Here, when the adhesive agent composition and the adhesive tape are used for holding an electronic component (particularly, for holding winding of a capacitor element) and used by being subjected to a heat treatment (for example, a reflow process), the gel fraction is changed between before and after the heat treatment in some cases. Particularly, by the cross-linking agents including the epoxy-based cross-linking agent and the isocyanate-based cross-linking agent, the cross-linked polymer can have a relatively high gel fraction after a heat treatment (for example, a reflow process) while maintaining a state of a relatively low gel fraction before the heat treatment (reflow process). As described above, the preferable gel fraction of the cross-linked polymer is different in some cases depending on whether the adhesive agent composition according to the present embodiment, the adhesive tape, or the capacitor element has or has not undergone a heat treatment.

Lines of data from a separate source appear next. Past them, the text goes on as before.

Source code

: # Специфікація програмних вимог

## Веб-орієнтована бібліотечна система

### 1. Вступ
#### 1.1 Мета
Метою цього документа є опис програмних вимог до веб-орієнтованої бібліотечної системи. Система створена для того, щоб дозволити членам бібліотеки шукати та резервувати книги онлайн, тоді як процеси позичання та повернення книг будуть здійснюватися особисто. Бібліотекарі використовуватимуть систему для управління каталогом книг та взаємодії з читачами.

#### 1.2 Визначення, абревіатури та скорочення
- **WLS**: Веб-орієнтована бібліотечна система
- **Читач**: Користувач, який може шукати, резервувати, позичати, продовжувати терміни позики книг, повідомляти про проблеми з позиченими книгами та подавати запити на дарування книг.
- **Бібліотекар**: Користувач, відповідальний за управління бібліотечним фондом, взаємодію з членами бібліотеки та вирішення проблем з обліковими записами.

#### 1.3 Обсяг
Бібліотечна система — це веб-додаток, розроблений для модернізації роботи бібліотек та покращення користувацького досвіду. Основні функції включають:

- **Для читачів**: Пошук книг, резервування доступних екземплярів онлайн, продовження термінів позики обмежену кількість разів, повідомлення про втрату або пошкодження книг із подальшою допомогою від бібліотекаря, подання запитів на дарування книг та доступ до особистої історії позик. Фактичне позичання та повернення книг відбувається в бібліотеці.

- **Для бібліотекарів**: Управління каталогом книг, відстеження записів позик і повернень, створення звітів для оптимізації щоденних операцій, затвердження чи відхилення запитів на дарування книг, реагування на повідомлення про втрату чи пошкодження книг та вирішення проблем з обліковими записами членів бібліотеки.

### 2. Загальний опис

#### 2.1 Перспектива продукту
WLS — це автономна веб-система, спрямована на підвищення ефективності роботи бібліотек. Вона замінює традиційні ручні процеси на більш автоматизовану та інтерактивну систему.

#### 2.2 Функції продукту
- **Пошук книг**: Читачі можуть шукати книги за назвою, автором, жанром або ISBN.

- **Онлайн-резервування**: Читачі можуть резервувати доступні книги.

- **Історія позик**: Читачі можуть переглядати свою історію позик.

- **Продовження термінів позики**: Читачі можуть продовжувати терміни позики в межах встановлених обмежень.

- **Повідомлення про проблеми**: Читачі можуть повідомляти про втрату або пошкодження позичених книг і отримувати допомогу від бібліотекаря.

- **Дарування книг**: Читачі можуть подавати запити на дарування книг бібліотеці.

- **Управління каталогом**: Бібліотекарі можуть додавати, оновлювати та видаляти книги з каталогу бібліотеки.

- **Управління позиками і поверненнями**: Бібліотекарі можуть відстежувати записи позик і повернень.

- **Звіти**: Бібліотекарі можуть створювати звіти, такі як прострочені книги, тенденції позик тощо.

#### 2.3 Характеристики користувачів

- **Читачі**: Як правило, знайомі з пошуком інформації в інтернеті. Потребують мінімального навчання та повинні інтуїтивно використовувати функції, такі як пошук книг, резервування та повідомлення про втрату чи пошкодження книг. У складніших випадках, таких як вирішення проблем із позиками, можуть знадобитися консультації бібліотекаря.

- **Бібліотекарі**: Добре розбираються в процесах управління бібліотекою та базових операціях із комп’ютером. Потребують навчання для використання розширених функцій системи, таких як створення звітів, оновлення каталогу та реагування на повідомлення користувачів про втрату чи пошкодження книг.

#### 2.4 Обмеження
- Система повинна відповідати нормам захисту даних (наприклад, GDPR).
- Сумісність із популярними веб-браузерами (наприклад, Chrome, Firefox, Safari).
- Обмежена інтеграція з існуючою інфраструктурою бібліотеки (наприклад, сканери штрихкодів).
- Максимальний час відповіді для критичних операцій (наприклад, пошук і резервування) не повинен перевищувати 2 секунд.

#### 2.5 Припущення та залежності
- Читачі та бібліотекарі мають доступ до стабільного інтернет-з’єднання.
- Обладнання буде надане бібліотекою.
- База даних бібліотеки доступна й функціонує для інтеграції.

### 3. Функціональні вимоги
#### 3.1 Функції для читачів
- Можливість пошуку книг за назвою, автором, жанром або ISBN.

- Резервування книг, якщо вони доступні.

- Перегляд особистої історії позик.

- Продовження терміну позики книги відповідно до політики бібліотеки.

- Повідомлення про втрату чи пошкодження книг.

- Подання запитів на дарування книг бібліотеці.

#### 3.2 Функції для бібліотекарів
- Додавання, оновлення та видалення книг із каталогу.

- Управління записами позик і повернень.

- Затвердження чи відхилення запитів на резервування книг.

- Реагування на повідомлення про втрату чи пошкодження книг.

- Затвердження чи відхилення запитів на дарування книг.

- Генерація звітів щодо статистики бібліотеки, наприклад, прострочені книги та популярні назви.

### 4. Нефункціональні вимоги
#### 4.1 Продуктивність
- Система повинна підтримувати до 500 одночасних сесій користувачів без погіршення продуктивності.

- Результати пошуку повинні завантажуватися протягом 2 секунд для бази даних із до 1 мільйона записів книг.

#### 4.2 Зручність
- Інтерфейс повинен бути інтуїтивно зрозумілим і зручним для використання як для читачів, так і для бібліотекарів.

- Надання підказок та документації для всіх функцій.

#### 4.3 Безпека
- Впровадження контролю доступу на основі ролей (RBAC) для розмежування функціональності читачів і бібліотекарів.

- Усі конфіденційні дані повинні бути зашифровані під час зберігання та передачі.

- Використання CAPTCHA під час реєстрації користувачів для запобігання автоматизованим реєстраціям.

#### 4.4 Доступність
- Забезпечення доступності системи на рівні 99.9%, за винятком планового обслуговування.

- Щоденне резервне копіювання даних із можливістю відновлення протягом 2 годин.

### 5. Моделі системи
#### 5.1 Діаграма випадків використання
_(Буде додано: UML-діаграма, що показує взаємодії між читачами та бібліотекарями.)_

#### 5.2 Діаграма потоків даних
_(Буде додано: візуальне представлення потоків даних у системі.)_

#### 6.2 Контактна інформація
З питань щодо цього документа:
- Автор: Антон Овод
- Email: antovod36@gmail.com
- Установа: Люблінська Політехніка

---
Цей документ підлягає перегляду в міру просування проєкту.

When the adhesive agent composition is subjected to a heat treatment, the cross-linked polymer has a gel fraction of preferably 50 mass % or more, 60 mass % or more, or 70 mass % or more, and preferably 95 mass % or less, 90 mass % or less, or 85 mass % or less.
In the adhesive agent composition where sufficient cross-linking has been completed by a heat treatment (for example, the adhesive agent composition attached to a substrate by a reflow process and contained in a capacitor element), the cross-linked polymer preferably has a gel fraction of 70 mass % or more, 80 mass % or more, 85 mass % or more, 90 mass % or more, or 95 mass %. The upper limit value of the gel fraction is not particularly limited, but can be set to 98 mass % or 99 mass %.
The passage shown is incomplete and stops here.